* Exercise brief:
Please reproduce the data below exactly, from the first line to the last.

* Given data:
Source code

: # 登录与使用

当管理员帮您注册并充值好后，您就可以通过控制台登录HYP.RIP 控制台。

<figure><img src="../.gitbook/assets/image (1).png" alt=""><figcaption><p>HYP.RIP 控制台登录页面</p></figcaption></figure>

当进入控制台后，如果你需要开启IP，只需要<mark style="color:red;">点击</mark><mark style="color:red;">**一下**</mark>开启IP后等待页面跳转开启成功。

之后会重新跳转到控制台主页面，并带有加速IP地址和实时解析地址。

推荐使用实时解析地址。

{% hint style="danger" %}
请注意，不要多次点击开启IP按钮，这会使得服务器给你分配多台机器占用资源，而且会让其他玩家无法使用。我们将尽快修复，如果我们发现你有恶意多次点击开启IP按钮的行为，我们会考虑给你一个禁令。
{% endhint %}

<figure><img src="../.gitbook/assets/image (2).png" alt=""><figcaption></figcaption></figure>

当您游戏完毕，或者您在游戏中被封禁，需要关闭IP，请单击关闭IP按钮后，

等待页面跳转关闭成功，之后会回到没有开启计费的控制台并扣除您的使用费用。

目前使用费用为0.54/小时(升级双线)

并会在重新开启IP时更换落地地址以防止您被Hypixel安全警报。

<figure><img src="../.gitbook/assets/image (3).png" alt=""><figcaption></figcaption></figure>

* Result of the task:
Source code

: # 登录与使用

当管理员帮您注册并充值好后，您就可以通过控制台登录HYP.RIP 控制台。

<figure><img src="../.gitbook/assets/image (1).png" alt=""><figcaption><p>HYP.RIP 控制台登录页面</p></figcaption></figure>

当进入控制台后，如果你需要开启IP，只需要<mark style="color:red;">点击</mark><mark style="color:red;">**一下**</mark>开启IP后等待页面跳转开启成功。

之后会重新跳转到控制台主页面，并带有加速IP地址和实时解析地址。

推荐使用实时解析地址。

{% hint style="danger" %}
请注意，不要多次点击开启IP按钮，这会使得服务器给你分配多台机器占用资源，而且会让其他玩家无法使用。我们将尽快修复，如果我们发现你有恶意多次点击开启IP按钮的行为，我们会考虑给你一个禁令。
{% endhint %}

<figure><img src="../.gitbook/assets/image (2).png" alt=""><figcaption></figcaption></figure>

当您游戏完毕，或者您在游戏中被封禁，需要关闭IP，请单击关闭IP按钮后，

等待页面跳转关闭成功，之后会回到没有开启计费的控制台并扣除您的使用费用。

目前使用费用为0.54/小时(升级双线)

并会在重新开启IP时更换落地地址以防止您被Hypixel安全警报。

<figure><img src="../.gitbook/assets/image (3).png" alt=""><figcaption></figcaption></figure>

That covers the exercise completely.